Russia and Turkey are seeking a nationwide truce plan for Syria, but there was no confirmation of a deal Thursday, as the incoming UN chief warned the conflict had become a global ‘cancer’.

The Turkish state-run Anadolu news agency said Wednesday that Moscow and Ankara had agreed to expand a ceasefire in second city Aleppo to the whole country, but none of the key players have confirmed the report.

The Aleppo truce was brokered by Turkey and Russia earlier this month to allow the evacuation of civilians and was hailed as a major turning point in the nearly six-year war.

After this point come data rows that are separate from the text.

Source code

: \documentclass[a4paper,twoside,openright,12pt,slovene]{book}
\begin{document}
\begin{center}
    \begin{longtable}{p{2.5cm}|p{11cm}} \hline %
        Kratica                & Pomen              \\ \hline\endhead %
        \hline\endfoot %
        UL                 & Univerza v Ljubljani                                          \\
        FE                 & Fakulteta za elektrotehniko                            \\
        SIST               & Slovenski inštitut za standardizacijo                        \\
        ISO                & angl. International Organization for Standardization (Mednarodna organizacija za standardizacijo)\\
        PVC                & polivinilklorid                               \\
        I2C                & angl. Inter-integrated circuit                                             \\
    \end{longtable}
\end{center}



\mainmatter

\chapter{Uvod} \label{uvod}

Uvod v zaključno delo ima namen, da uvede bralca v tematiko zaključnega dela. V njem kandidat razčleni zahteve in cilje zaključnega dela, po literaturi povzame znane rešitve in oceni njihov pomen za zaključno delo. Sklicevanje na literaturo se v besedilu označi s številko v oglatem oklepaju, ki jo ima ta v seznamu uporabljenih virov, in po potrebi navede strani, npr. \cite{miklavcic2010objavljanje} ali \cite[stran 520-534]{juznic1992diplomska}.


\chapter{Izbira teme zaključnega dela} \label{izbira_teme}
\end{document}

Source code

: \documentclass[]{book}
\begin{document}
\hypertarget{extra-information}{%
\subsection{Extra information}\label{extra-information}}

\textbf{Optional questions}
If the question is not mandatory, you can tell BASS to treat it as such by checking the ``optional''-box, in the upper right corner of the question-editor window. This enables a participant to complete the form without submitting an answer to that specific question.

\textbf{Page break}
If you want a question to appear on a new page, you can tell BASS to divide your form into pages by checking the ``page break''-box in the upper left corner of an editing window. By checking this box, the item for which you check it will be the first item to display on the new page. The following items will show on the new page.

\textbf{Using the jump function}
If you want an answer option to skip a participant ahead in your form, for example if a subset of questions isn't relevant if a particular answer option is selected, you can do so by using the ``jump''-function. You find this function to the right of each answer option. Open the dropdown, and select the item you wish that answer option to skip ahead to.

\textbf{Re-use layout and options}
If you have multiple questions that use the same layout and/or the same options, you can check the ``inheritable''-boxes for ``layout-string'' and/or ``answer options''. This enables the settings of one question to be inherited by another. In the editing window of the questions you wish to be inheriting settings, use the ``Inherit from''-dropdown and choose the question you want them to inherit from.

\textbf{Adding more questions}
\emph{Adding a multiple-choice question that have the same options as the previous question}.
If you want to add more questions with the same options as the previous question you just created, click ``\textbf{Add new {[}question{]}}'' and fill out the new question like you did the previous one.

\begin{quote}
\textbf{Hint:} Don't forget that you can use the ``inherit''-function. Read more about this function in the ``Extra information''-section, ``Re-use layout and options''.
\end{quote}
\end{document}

The incoming UN Secretary General Antonio Guterres told Portuguese TV the conflict had become ‘a cancer on a global scale’, urging Washington and Moscow to overcome their differences to end the crisis.

Anadolu said that if successful the latest proposal would form the basis of political negotiations between Damascus and the opposition overseen by Russia and Turkey in the Kazakh capital Astana.

Ankara has hosted a series of closed-door talks between Russia and Syrian opposition rebels in recent weeks.

The Al-Jazeera news channel said a new meeting was planned on Thursday in Ankara, this time between Syrian rebels, Turkey and Russia.

Ankara and Moscow have been on opposing sides in Syria's war, with Turkey seeking the removal of President Bashar al-Assad, who is backed by Russia and Iran.

But they have recently started to cooperate more closely on Syria, especially after a deal to normalise ties battered by Turkey's shooting down of a Russian warplane last year.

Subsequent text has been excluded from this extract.